Segment Start: Supplied material

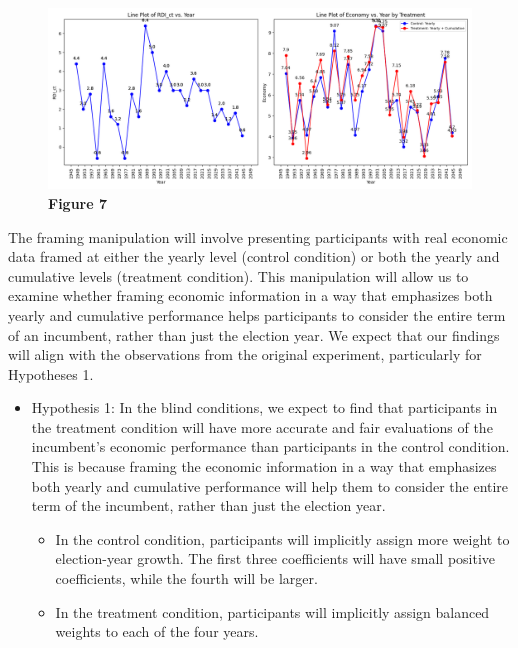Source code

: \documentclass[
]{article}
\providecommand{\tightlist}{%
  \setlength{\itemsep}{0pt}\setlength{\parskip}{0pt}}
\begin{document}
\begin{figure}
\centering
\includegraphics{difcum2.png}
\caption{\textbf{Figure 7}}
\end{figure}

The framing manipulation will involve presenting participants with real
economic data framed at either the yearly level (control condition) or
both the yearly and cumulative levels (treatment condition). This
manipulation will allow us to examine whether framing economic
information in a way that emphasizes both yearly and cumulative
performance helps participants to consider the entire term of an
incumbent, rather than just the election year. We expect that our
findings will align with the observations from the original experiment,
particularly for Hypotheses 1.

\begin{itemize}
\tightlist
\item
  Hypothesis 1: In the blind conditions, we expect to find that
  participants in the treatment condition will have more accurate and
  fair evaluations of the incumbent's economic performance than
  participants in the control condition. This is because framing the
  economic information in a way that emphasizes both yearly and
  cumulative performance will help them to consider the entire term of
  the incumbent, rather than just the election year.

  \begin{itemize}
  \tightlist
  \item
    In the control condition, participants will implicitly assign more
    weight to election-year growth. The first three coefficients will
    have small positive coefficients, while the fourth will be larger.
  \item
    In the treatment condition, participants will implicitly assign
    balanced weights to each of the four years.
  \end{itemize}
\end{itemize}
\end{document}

Segment End: Supplied material
Segment Start: Supplied material

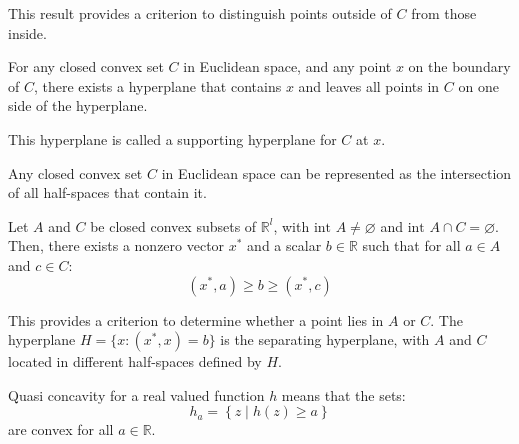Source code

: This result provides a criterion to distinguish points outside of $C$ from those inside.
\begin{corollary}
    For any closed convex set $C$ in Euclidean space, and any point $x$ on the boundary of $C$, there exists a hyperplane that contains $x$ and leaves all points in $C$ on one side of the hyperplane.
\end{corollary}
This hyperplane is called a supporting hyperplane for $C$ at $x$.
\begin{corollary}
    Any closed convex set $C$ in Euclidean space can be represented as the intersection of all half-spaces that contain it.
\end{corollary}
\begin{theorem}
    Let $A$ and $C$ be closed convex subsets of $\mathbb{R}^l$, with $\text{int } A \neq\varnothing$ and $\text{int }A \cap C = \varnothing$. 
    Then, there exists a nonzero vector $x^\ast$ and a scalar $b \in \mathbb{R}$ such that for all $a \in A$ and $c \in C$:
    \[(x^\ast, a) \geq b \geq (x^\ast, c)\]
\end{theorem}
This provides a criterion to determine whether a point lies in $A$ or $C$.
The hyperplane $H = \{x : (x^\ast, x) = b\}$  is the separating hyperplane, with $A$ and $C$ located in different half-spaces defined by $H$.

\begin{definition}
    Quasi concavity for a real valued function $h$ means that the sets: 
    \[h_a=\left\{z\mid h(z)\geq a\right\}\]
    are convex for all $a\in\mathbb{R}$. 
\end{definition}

Segment End: Supplied material

◆ **Brief**: From the listing above, collect each line in which the string "that" appears.

◆ **Response to this task**:
information in a way that emphasizes both yearly and cumulative
incumbent, rather than just the election year. We expect that our
  Hypothesis 1: In the blind conditions, we expect to find that
  economic information in a way that emphasizes both yearly and
    For any closed convex set $C$ in Euclidean space, and any point $x$ on the boundary of $C$, there exists a hyperplane that contains $x$ and leaves all points in $C$ on one side of the hyperplane.
    Any closed convex set $C$ in Euclidean space can be represented as the intersection of all half-spaces that contain it.
    Then, there exists a nonzero vector $x^\ast$ and a scalar $b \in \mathbb{R}$ such that for all $a \in A$ and $c \in C$:
    Quasi concavity for a real valued function $h$ means that the sets: 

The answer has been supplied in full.